▶ _Brief_
From the data that follows, print exactly the lines starting at the one containing "### Google Play Store" and ending at the one containing "### Are there any analytics or trackers?"; include both of them and nothing more.

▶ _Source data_
===

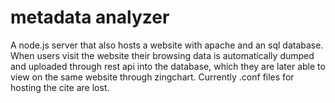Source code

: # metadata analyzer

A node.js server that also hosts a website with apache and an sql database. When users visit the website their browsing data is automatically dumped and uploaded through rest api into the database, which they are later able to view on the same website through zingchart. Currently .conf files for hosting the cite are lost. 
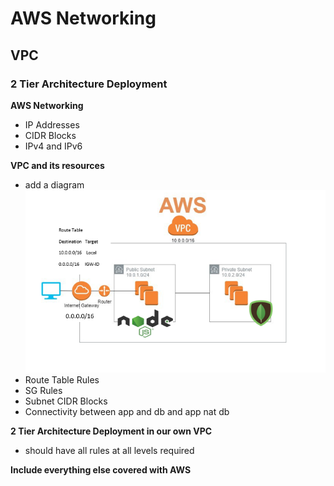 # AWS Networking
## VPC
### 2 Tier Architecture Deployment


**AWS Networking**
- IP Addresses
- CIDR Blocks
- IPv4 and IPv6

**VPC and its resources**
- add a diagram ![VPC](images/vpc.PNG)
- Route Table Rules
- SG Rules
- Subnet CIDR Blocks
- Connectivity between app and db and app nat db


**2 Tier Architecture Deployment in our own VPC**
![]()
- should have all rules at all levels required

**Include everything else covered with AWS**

===

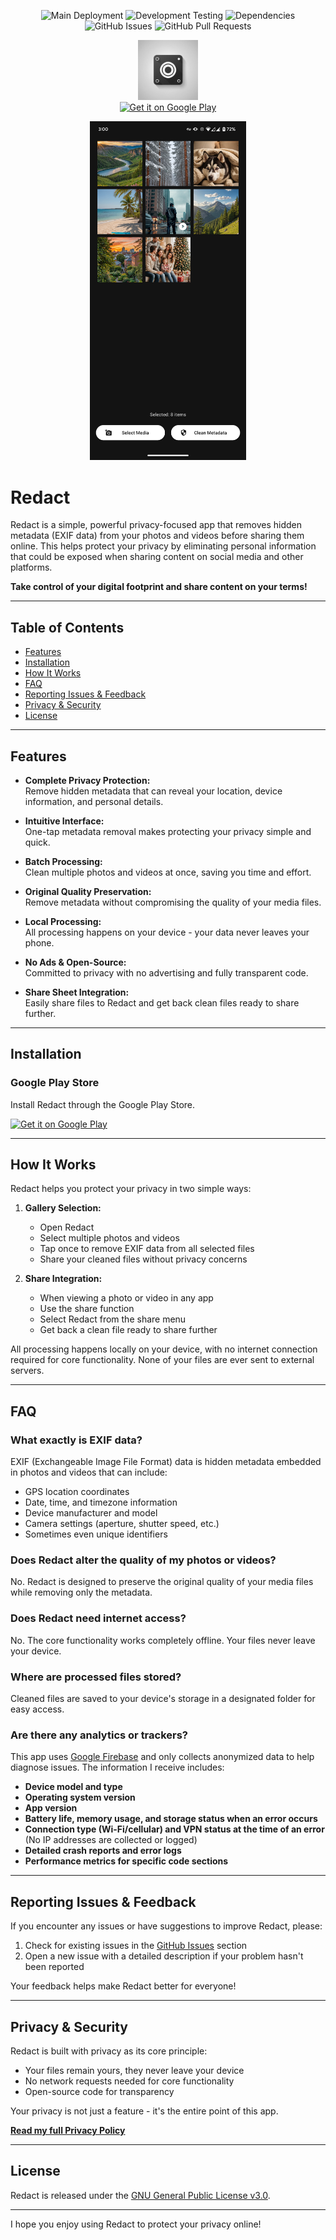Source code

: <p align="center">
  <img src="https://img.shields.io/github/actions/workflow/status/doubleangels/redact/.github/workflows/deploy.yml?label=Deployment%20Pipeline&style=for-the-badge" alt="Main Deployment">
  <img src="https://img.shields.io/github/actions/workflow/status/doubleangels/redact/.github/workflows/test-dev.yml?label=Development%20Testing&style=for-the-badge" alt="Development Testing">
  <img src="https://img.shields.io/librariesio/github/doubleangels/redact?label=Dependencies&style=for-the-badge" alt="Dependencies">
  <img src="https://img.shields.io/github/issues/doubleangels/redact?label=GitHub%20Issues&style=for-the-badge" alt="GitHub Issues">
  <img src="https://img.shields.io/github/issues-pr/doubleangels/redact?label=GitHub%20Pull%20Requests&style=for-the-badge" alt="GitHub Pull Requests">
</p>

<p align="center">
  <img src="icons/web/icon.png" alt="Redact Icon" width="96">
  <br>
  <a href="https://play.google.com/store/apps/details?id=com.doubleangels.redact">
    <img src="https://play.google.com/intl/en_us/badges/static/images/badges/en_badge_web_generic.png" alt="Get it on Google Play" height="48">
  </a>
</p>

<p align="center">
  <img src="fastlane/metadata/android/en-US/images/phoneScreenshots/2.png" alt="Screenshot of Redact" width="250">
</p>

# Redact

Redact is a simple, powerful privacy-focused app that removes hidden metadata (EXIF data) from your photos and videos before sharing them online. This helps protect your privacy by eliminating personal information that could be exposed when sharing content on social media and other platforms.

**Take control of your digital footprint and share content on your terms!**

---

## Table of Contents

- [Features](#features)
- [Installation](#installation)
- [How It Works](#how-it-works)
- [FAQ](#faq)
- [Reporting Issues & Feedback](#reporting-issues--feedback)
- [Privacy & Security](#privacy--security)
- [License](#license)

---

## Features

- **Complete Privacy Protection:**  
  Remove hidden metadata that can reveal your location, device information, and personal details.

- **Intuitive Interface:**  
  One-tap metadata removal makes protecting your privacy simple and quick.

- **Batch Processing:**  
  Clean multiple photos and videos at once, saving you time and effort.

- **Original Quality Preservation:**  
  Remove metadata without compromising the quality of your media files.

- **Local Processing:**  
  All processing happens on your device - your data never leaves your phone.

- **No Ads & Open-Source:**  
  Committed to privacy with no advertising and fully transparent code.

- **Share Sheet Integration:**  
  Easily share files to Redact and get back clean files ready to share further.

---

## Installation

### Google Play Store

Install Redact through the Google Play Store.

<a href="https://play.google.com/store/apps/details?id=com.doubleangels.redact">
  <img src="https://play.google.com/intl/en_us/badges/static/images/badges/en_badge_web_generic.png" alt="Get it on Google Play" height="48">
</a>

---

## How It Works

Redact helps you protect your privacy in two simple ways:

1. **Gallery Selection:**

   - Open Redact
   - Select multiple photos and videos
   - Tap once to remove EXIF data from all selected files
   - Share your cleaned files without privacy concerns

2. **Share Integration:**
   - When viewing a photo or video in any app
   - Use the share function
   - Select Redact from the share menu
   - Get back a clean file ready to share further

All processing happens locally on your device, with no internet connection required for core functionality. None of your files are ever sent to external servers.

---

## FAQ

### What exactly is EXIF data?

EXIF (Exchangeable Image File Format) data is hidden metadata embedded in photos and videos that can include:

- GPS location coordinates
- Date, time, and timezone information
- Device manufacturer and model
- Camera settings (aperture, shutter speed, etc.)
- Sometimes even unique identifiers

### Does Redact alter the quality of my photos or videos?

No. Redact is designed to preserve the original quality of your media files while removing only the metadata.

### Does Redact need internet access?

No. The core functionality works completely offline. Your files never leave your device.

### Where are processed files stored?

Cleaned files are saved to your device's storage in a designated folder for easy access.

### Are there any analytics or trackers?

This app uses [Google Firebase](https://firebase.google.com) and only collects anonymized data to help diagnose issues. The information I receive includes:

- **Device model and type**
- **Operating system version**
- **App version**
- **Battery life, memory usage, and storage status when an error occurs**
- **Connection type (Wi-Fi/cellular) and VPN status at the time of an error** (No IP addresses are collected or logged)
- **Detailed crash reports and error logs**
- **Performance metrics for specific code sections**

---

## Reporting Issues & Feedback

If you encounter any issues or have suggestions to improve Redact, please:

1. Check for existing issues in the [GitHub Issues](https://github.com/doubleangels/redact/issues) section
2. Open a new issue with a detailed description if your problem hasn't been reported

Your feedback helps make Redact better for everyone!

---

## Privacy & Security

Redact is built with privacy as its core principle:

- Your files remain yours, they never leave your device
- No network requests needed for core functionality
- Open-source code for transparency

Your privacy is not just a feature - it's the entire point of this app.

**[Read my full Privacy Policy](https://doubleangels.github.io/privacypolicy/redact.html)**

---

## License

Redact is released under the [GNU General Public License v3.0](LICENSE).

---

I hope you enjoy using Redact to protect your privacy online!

===

▶ _Answer to this problem_
### Google Play Store

Install Redact through the Google Play Store.

<a href="https://play.google.com/store/apps/details?id=com.doubleangels.redact">
  <img src="https://play.google.com/intl/en_us/badges/static/images/badges/en_badge_web_generic.png" alt="Get it on Google Play" height="48">
</a>

---

## How It Works

Redact helps you protect your privacy in two simple ways:

1. **Gallery Selection:**

   - Open Redact
   - Select multiple photos and videos
   - Tap once to remove EXIF data from all selected files
   - Share your cleaned files without privacy concerns

2. **Share Integration:**
   - When viewing a photo or video in any app
   - Use the share function
   - Select Redact from the share menu
   - Get back a clean file ready to share further

All processing happens locally on your device, with no internet connection required for core functionality. None of your files are ever sent to external servers.

---

## FAQ

### What exactly is EXIF data?

EXIF (Exchangeable Image File Format) data is hidden metadata embedded in photos and videos that can include:

- GPS location coordinates
- Date, time, and timezone information
- Device manufacturer and model
- Camera settings (aperture, shutter speed, etc.)
- Sometimes even unique identifiers

### Does Redact alter the quality of my photos or videos?

No. Redact is designed to preserve the original quality of your media files while removing only the metadata.

### Does Redact need internet access?

No. The core functionality works completely offline. Your files never leave your device.

### Where are processed files stored?

Cleaned files are saved to your device's storage in a designated folder for easy access.

### Are there any analytics or trackers?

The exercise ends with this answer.